XVII. Gymnastique
par
Comment expliquer qu’un pianiste, qui croit mourir de peur en entrant sur la scène, soit immédiatement guéri dès qu’il joue ? On dira qu’il ne pense plus alors à avoir peur, et c’est vrai ; mais j’aime mieux réfléchir plus près de la peur elle-même, et comprendre que l’artiste secoue la peur et la défait par ces souples mouvements des doigts. Car, comme tout se tient en notre machine, les doigts ne peuvent être déliés si la poitrine ne l’est aussi ; la souplesse, comme la raideur, envahit tout ; et, dans ce corps bien gouverné, la peur ne peut plus être. Le vrai chant et la vraie éloquence ne rassurent pas moins, par ce travail mesuré qui est alors imposé à tous les muscles. Chose remarquable et trop peu remarquée, ce n’est point la pensée qui nous délivre des passions, mais c’est plutôt l’action qui nous délivre. On ne pense point comme on veut ; mais, quand des actions sont assez familières, quand les muscles sont dressés et assouplis par gymnastique, on agit comme on veut.

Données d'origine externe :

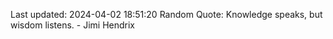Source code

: Last updated: 2024-04-02 18:51:20
Random Quote: Knowledge speaks, but wisdom listens. - Jimi Hendrix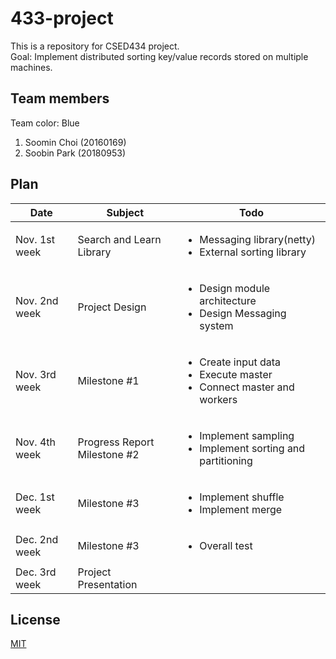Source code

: # 433-project

This is a repository for CSED434 project.  
Goal: Implement distributed sorting key/value records stored on multiple machines.  

## Team members

Team color: Blue  
1. Soomin Choi (20160169)
2. Soobin Park (20180953)


## Plan

| Date | Subject | Todo |
|---|---|---|
| Nov. 1st week | Search and Learn Library | <ul><li>Messaging library(netty)</li><li>External sorting library</li></ul> |
| Nov. 2nd week | Project Design | <ul><li>Design module architecture</li><li>Design Messaging system</li></ul> |
| Nov. 3rd week | Milestone #1 | <ul><li>Create input data</li><li>Execute master</li><li>Connect master and workers</li></ul> |
| Nov. 4th week | Progress Report</br>Milestone #2 | <ul><li>Implement sampling</li><li>Implement sorting and partitioning</li></ul> |
| Dec. 1st week | Milestone #3 | <ul><li> Implement shuffle</li><li>Implement merge</li></ul> |
| Dec. 2nd week | Milestone #3 | <ul><li>Overall test</li></ul> |
| Dec. 3rd week | Project Presentation | |




## License
[MIT](https://choosealicense.com/licenses/mit/)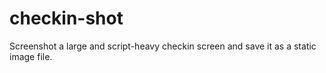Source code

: # checkin-shot
Screenshot a large and script-heavy checkin screen and save it as a static image file.
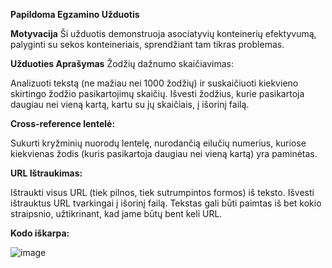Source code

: **Papildoma Egzamino Užduotis**

**Motyvacija**
Ši užduotis demonstruoja asociatyvių konteinerių efektyvumą, palyginti su sekos konteineriais, sprendžiant tam tikras problemas.

**Užduoties Aprašymas**
Žodžių dažnumo skaičiavimas:

Analizuoti tekstą (ne mažiau nei 1000 žodžių) ir suskaičiuoti kiekvieno skirtingo žodžio pasikartojimų skaičių.
Išvesti žodžius, kurie pasikartoja daugiau nei vieną kartą, kartu su jų skaičiais, į išorinį failą.

**Cross-reference lentelė:**

Sukurti kryžminių nuorodų lentelę, nurodančią eilučių numerius, kuriose kiekvienas žodis (kuris pasikartoja daugiau nei vieną kartą) yra paminėtas.

**URL Ištraukimas:**

Ištraukti visus URL (tiek pilnos, tiek sutrumpintos formos) iš teksto.
Išvesti ištrauktus URL tvarkingai į išorinį failą.
Tekstas gali būti paimtas iš bet kokio straipsnio, užtikrinant, kad jame būtų bent keli URL.

**Kodo iškarpa:**

![image](https://github.com/Ignas420/Egzaminas/assets/145566919/daf11a67-37c7-4667-b656-bdc6b725d126)
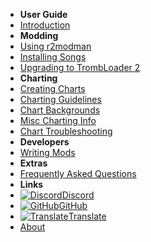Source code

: - **User Guide**
- [Introduction](./)
- **Modding**
- [Using r2modman](installing-r2modman)
- [Installing Songs](installing-songs)
- [Upgrading to TrombLoader 2](migrating-to-v2)
- **Charting**
- [Creating Charts](creating-charts)
- [Charting Guidelines](charting-guidelines)
- [Chart Backgrounds](chart-backgrounds)
- [Misc Charting Info](misc-charting-info)
- [Chart Troubleshooting](chart-troubleshooting)
- **Developers**
- [Writing Mods](writing-mods)
- **Extras**
- [Frequently Asked Questions](faq)
- **Links**
- [![Discord](https://icongr.am/simple/discord.svg?colored&size=16)Discord](https://discord.gg/KVzKRsbetJ)
- [![GitHub](https://icongr.am/simple/github.svg?color=808080&size=16)GitHub](https://github.com/tc-mods/TromboneChampModdingWiki)
- [![Translate](https://icongr.am/material/translate.svg?color=808080&size=16)Translate](https://crowdin.com/project/trombone-champ-modding-wiki)
- [About](about)
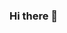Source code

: ### Hi there 👋

<!--
**Zaklo/Zaklo** is a ✨ _special_ ✨ repository because its `README.md` (this file) appears on your GitHub profile.

Here are some ideas to get you started:
# Gabriel Jestin/@jestin-g
[![Linkedin Badge](https://img.shields.io/badge/-Gabriel%20Jestin-blue?style=flat-square&logo=Linkedin&logoColor=white&link=https://www.linkedin.com/in/jestin-g/)](https://www.linkedin.com/in/antoine-lozach/)
[![Mail Badge](https://img.shields.io/badge/-jestingabriel@gmail.com-c14438?style=flat-square&logo=Gmail&logoColor=white&link=mailto:lozachantoine@gmail.com)](mailto:lozachantoine@gmail.com)

### 🌱 About
I'm Antoine, creative & front-end develop @gobelins.
-  **Localisation :** Paris, France


### 🛠 &nbsp;Tech Stack

![PHP](https://img.shields.io/badge/-PHP-333333?style=flat&logo=php)&nbsp;
![C](https://img.shields.io/badge/-C-333333?style=flat&logo=c)&nbsp;
![Java](https://img.shields.io/badge/-Java-333333?style=flat&logo=Java)&nbsp;\
![Laravel](https://img.shields.io/badge/-Laravel-333333?style=flat&logo=laravel)
![Bootstrap](https://img.shields.io/badge/-Bootstrap-333333?style=flat&logo=bootstrap&)\
![Git](https://img.shields.io/badge/-Git-333333?style=flat&logo=git)&nbsp;
![GitHub](https://img.shields.io/badge/-GitHub-333333?style=flat&logo=github)&nbsp;
![Markdown](https://img.shields.io/badge/-Markdown-333333?style=flat&logo=markdown)\
![IntelliJ](https://img.shields.io/badge/-IntelliJ%20IDEA-333333?style=flat&logo=intellij-idea)&nbsp;


### ⚙️ &nbsp;GitHub Analytics

<p align="center">
<a href="https://github.com/Zaklo">
  <img height="180em" src="https://github-readme-stats-eight-theta.vercel.app/api?username=Zaklo&show_icons=true&theme=vue-dark&include_all_commits=true&count_private=true" />
  <img height="180em" src="https://github-readme-stats-eight-theta.vercel.app/api/top-langs/?username=Zaklo&layout=compact&exclude_lang=java+r&theme=vue-dark" />
</a>
</p>

-->

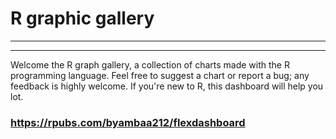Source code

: # **R graphic gallery**
***
---

Welcome the R graph gallery, a collection of charts made with the R programming language. Feel free to suggest a chart or report a bug; any feedback is highly welcome. 
If you're new to R, this dashboard will help you lot.


### https://rpubs.com/byambaa212/flexdashboard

Dans les moments d’anxiété n’essayez point de raisonner, car votre raisonnement se tournera en pointes contre vous-même ; mais plutôt essayez ces élévations et flexions des bras que l’on apprend maintenant dans toutes les écoles ; le résultat vous étonnera. Ainsi le maître de philosophie vous renvoie au maître de gymnastique.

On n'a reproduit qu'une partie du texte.